The pleasures of post‑rush hour breakfast in Chiang Mai
Omelets in Chiang Mai
Chiang Mai is quiet mid-morning.
Once the children have been taxied to school and the joke vendors have negotiated the maelstrom of the breakfast run, the city exhales slowly, as if relieved to have avoided some potentially metamorphic encounter.
Even the Southeast Asian mugginess seems more at ease, occasionally permitting the sun to sneak through the cloud cover. Tuk-tuk operators take the opportunity to rest their eyes as they recline in the cabins of their vehicles, while elderly locals acquaint themselves with the day’s newspaper on the banks of the Ping River.

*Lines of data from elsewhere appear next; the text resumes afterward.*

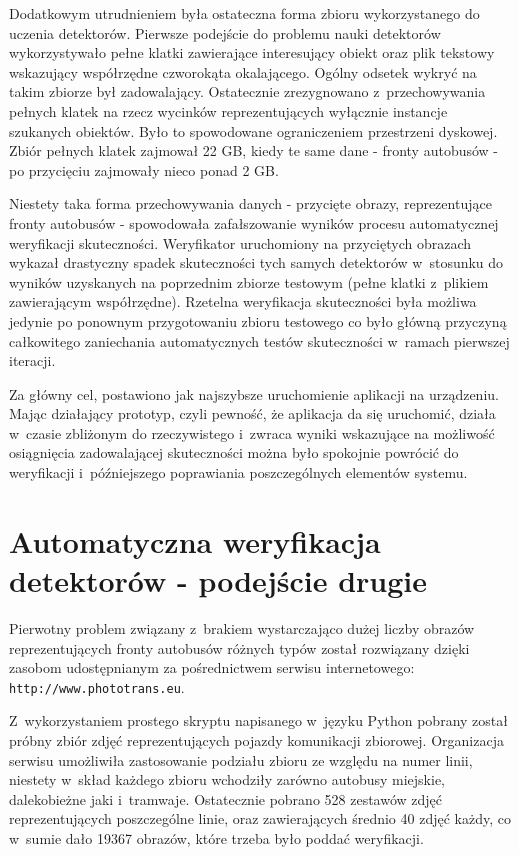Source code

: Dodatkowym utrudnieniem była ostateczna forma zbioru wykorzystanego 
do uczenia detektorów. Pierwsze podejście do problemu nauki 
detektorów wykorzystywało pełne klatki zawierające interesujący obiekt
oraz plik tekstowy wskazujący współrzędne czworokąta okalającego.
Ogólny odsetek wykryć na takim zbiorze był zadowalający. 
Ostatecznie zrezygnowano z~przechowywania pełnych klatek na rzecz
wycinków reprezentujących wyłącznie instancje szukanych obiektów.
Było to spowodowane ograniczeniem przestrzeni dyskowej. Zbiór pełnych
klatek zajmował 22 GB, kiedy te same dane - fronty autobusów - po
przycięciu zajmowały nieco ponad 2 GB.

Niestety taka forma przechowywania danych 
- przycięte obrazy, reprezentujące fronty autobusów - spowodowała zafałszowanie 
wyników procesu automatycznej weryfikacji skuteczności.
Weryfikator uruchomiony na przyciętych obrazach wykazał
drastyczny spadek skuteczności tych samych detektorów w~stosunku
do wyników uzyskanych na poprzednim zbiorze testowym (pełne klatki
z~plikiem zawierającym współrzędne).
Rzetelna weryfikacja skuteczności była możliwa jedynie po ponownym przygotowaniu
zbioru testowego co było główną przyczyną 
całkowitego zaniechania automatycznych testów skuteczności
w~ramach pierwszej iteracji.


Za główny cel, postawiono jak najszybsze uruchomienie
aplikacji na urządzeniu. Mając działający prototyp, czyli
pewność, że aplikacja da się uruchomić, działa w~czasie zbliżonym
do rzeczywistego i~zwraca wyniki wskazujące na możliwość
osiągnięcia zadowalającej skuteczności można było spokojnie 
powrócić do weryfikacji i~późniejszego poprawiania
poszczególnych elementów systemu.

\section{Automatyczna weryfikacja detektorów - podejście drugie}

Pierwotny problem związany z~brakiem wystarczająco dużej liczby
obrazów reprezentujących fronty autobusów różnych typów został
rozwiązany dzięki zasobom udostępnianym za pośrednictwem serwisu
internetowego: \verb|http://www.phototrans.eu|.

Z~wykorzystaniem prostego skryptu napisanego w~języku Python pobrany
został próbny zbiór zdjęć reprezentujących pojazdy komunikacji
zbiorowej. Organizacja serwisu umożliwiła zastosowanie
podziału zbioru ze względu na numer linii, niestety
w~skład każdego zbioru wchodziły zarówno autobusy miejskie, dalekobieżne
jaki i~tramwaje. Ostatecznie pobrano 528 zestawów zdjęć reprezentujących
poszczególne linie, oraz zawierających średnio 40 zdjęć każdy, co
w~sumie dało 19367 obrazów, które trzeba było poddać weryfikacji.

Not a week before, we had arrived to welcome in the new year; an entirely different scene then, with the night sky ablaze with hundreds of thousands of lanterns and dance music legend Graham Gold headlining the Hard Rock Cafe. A cacophony of cultural to-ing and fro-ing in the northern territory’s capital.

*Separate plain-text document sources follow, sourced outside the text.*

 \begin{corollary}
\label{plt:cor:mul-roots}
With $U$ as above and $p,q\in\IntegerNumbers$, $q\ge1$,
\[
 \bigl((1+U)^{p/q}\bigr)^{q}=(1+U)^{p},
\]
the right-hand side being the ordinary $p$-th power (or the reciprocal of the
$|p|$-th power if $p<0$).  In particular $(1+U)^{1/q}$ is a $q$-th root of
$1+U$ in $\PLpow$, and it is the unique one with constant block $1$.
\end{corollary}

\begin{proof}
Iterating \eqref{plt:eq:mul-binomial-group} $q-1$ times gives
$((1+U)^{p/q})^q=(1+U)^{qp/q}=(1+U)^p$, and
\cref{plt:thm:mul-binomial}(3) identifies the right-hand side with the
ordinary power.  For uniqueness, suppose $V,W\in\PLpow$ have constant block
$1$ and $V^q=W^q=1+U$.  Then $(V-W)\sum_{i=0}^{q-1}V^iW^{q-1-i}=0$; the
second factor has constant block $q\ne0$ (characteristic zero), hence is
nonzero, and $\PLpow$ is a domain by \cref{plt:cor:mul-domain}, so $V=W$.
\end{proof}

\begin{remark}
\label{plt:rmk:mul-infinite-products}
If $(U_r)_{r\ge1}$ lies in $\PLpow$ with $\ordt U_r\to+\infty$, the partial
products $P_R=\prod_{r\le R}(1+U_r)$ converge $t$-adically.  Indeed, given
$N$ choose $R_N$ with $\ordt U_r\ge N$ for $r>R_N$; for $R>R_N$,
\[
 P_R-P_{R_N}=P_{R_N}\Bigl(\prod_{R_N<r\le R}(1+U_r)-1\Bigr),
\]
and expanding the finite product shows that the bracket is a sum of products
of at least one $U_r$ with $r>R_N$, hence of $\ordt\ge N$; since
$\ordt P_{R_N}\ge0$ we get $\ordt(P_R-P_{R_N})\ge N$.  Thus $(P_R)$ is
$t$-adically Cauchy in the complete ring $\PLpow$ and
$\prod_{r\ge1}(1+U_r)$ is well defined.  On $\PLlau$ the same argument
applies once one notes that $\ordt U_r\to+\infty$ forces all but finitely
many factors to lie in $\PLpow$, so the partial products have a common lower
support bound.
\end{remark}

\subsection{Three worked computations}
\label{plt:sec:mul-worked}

Yet by 10 a.m., Thapae Road, which forms a key point of Chiang Mai nightlife, is a world apart. Noodle bars are open, but the friendly greeters do not seem particularly concerned whether they have your custom or not.
This stillness creates a sense of comfort, almost belonging—a strange feeling so many thousands of miles from home.

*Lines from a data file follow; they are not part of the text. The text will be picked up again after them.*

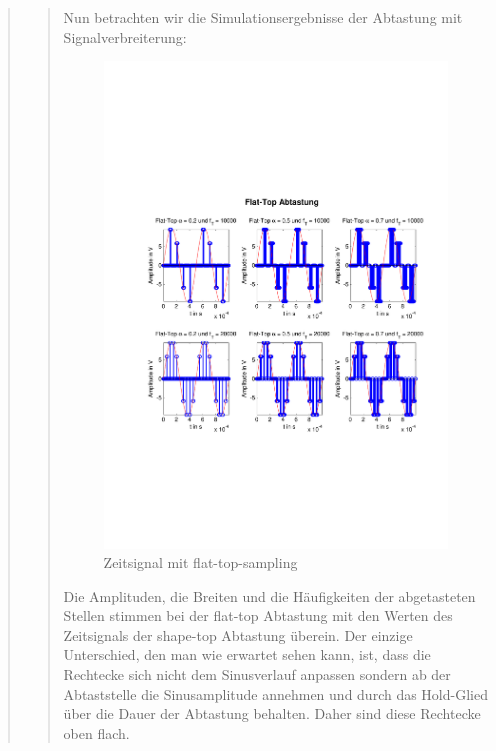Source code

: \begin{quote}
\begin{quote}
  	    Nun betrachten wir die Simulationsergebnisse der Abtastung mit
  	    Signalverbreiterung:
  	    
  	    \begin{figure}[H]
    \centering
        \includegraphics[scale=0.6, trim = 1.5cm 6cm 1cm 8cm,
        clip]{./Bilder/flat-top-zeit_5V}
            \caption{Zeitsignal mit flat-top-sampling}
  	    \end{figure}
  	    
  	    Die Amplituden, die Breiten und die Häufigkeiten der abgetasteten Stellen
  	    stimmen bei der flat-top Abtastung mit den Werten des Zeitsignals der
  	    shape-top Abtastung überein. Der einzige Unterschied, den man wie erwartet sehen
  	    kann, ist, dass die Rechtecke sich nicht dem Sinusverlauf anpassen
  	    sondern ab der Abtaststelle die Sinusamplitude annehmen und durch das
  	    Hold-Glied über die Dauer der Abtastung behalten. Daher sind diese
  	    Rechtecke oben flach.\\
  	    

\end{quote}
\end{quote}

Engorged on Pad Thai and the generous quarts of Leo beer from the night markets, we’re looking for something lighter after exploring the bookshops of Chang Moi Kao Road.
On the corner of Thapae Road Soi 6, we find a breezy cafe, uncomplicated in its furnishings but robust in its plastic-encased menu. To this point, the ubiquitous Mama pot noodles have performed a perfunctory role, but now we need proper sustenance to prepare us for the day ahead.
My eye immediately falls on khao kai jeow (Thai omelet with rice); my wife’s, on khao neeo mamuang (Thai sweet sticky rice with mango). A chocolate drink and banana smoothie to wash it all down, breaking with our tradition of alcohol before noon. Even vacations need a break after a while).
Our food arrives, and the presentation is basic. Alongside my omelette, enfolding slivers of pork and chilli, is a perfectly stacked hillock of sticky rice. On the opposite side of the table, my wife is marveling at the intense color of the mango.
The omelet is coarser than its Western cousin, but no less feathery on the palate. The rice is steaming and delicious, and gives the meal its substance. My wife, who has an almost unholy passion for fruit, is saying nothing but giving me that look that says, “This is exactly what I felt like.”
Both these dishes are staples of Thailand. Easy meals for normal folk just wanting to live a good life. As the clocked ticked over the 11, we felt right at home.